Generics in Java Are Evil?
Dean Wette's talk about Collections and Generics in J2SE 1.5 at the St. Louis Java Users Group tonight is livelier than usual.
Here's the gist of the talk:
- Generics are evil: The deeper I dig into the specification, the scarier it gets.
- Generics solves a problem that's not there: The kinds of errors that a type safe collection prevents are the trivial programmer errors that's easily detected with unit tests. IDE's can help with the drudgery of casting when working with Collections.

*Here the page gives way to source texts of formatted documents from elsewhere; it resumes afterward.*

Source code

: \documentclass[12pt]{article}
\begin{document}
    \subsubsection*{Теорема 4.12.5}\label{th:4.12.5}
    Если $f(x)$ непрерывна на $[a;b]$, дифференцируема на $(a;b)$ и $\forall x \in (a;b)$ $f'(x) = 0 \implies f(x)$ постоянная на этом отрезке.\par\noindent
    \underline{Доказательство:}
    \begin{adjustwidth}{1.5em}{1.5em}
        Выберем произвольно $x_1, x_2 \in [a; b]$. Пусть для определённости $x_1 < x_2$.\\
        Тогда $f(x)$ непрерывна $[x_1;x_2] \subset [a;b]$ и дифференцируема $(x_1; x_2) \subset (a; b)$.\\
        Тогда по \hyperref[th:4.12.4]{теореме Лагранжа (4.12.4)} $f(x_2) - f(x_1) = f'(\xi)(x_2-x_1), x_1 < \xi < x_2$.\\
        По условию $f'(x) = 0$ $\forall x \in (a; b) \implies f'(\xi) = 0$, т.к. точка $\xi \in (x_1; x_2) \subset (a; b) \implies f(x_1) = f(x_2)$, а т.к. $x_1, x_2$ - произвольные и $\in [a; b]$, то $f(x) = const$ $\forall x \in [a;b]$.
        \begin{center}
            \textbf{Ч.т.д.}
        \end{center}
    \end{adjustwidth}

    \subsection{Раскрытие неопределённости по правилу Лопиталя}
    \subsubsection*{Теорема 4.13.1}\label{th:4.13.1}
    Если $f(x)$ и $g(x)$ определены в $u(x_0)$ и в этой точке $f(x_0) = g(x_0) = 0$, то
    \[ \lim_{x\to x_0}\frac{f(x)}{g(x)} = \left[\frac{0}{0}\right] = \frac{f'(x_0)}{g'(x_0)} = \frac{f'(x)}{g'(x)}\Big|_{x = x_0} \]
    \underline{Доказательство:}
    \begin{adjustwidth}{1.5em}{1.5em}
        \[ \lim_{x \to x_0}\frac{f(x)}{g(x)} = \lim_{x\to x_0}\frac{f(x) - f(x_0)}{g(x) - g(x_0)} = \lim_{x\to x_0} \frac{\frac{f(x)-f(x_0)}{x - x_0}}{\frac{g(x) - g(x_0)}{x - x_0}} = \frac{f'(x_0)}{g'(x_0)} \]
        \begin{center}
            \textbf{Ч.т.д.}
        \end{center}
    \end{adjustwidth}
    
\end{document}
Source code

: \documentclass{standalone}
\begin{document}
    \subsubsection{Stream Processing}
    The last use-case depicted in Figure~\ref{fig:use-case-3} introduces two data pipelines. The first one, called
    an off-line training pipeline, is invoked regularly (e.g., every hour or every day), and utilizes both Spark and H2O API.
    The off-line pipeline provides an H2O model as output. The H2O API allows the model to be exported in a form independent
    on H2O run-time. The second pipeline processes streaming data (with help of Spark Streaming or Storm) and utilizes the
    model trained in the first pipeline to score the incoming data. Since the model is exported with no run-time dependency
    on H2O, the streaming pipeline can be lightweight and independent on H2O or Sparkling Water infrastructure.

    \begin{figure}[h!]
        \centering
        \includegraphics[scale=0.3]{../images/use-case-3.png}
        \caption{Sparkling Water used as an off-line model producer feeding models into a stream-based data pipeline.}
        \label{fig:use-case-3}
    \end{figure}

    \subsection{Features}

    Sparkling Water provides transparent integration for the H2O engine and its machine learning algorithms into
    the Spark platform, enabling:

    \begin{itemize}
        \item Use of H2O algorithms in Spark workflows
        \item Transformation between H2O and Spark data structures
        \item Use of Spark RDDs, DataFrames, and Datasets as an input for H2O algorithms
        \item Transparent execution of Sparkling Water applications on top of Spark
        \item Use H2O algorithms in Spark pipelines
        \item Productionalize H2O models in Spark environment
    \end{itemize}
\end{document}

- JDK 1.5 generics uses erasure: None of the parameter type information is present in bytecode. Therefore instanceof doesn't work with generic types. Many intuitive programming constructs are illegal. The erasure decision was made so that Sun doesn't have to modify the JVM. They ended up modifying the JVM anyway.
- The new syntax is too complicated: I've been doing Java since 1996 and am pretty good at it. I'm having trouble with the syntax. Just imagine what a new Java programmer will feel.
- I would rather use C++ templates!
Dean did talk about several things that he likes: autoboxing, and the enhanced for loop. The java.util.concurrent classes were not covered tonight but were favorably mentioned.
Jeff Grigg urged programmers to take a look at C# for generics done right.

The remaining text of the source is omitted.